- [DESCRIPTION OF THE TASK]: Within the records that follow, determine how many lines include the word "enabling". State the number and nothing further.
*** MATERIAL PROVIDED ***
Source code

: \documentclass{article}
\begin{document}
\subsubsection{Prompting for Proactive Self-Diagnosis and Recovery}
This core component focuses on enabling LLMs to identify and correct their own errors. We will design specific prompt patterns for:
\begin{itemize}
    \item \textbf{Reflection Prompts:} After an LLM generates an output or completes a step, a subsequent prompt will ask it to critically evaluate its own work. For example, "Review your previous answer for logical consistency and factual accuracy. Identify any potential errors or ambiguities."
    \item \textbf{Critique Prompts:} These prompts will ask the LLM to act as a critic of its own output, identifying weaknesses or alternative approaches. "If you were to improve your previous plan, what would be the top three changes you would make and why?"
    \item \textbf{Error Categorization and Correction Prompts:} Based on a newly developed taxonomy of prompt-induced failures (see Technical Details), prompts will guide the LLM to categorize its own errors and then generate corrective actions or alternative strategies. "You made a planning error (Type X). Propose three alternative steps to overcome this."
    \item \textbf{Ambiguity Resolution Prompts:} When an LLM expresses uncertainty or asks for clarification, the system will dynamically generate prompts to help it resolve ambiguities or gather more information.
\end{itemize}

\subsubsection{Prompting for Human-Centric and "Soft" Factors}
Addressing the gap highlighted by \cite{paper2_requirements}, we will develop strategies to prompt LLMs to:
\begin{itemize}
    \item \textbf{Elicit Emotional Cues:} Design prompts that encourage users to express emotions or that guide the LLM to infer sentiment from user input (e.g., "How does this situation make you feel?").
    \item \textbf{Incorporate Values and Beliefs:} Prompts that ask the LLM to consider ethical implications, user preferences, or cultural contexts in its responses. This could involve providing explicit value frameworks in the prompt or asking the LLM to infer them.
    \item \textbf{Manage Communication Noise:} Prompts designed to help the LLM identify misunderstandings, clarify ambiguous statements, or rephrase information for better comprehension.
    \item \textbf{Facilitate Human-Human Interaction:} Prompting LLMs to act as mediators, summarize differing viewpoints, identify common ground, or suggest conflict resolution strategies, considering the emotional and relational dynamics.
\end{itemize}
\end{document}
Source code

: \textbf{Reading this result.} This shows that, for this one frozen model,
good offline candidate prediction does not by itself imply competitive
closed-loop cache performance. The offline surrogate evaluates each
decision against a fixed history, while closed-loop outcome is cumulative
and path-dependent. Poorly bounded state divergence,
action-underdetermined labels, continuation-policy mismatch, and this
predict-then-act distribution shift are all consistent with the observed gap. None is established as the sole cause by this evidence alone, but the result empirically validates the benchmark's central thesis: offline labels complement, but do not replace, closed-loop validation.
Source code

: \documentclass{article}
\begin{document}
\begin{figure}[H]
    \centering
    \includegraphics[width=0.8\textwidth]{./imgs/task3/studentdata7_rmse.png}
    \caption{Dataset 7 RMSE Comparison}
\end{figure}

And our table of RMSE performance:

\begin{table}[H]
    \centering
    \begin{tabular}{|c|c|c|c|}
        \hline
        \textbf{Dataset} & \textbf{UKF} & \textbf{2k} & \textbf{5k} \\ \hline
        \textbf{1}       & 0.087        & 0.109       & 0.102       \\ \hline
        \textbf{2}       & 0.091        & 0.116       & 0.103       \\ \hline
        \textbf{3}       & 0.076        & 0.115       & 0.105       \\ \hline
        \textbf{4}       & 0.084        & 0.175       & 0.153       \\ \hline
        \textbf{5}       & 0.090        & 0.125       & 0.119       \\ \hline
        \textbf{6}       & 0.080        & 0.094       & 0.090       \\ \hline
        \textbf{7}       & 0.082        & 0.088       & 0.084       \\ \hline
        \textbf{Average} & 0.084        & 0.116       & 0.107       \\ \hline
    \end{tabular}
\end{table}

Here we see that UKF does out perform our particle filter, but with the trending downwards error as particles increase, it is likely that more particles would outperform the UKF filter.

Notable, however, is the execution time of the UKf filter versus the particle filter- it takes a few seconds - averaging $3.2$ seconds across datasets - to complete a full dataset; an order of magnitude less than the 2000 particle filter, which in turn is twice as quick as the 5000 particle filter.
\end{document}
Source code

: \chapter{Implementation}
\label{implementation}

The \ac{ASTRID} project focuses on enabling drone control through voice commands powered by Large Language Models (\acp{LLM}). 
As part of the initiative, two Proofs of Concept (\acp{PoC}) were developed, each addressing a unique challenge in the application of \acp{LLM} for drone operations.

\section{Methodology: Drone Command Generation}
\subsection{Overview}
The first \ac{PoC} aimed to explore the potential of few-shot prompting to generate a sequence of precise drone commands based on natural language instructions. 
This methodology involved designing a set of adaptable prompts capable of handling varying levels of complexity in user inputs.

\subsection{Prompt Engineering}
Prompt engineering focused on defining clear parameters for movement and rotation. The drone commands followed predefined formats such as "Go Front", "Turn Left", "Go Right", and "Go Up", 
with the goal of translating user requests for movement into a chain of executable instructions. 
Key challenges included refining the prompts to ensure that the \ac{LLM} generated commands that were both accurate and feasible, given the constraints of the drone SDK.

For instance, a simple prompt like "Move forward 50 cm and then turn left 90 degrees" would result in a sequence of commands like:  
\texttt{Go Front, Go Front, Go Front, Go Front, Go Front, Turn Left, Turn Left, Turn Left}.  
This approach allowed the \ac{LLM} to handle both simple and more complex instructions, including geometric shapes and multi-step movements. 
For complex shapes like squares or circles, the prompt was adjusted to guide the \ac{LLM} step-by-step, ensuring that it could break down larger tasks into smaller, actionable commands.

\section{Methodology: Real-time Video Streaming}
*** End of MATERIAL PROVIDED ***
- [SOLUTION TO THIS EXERCISE]: 2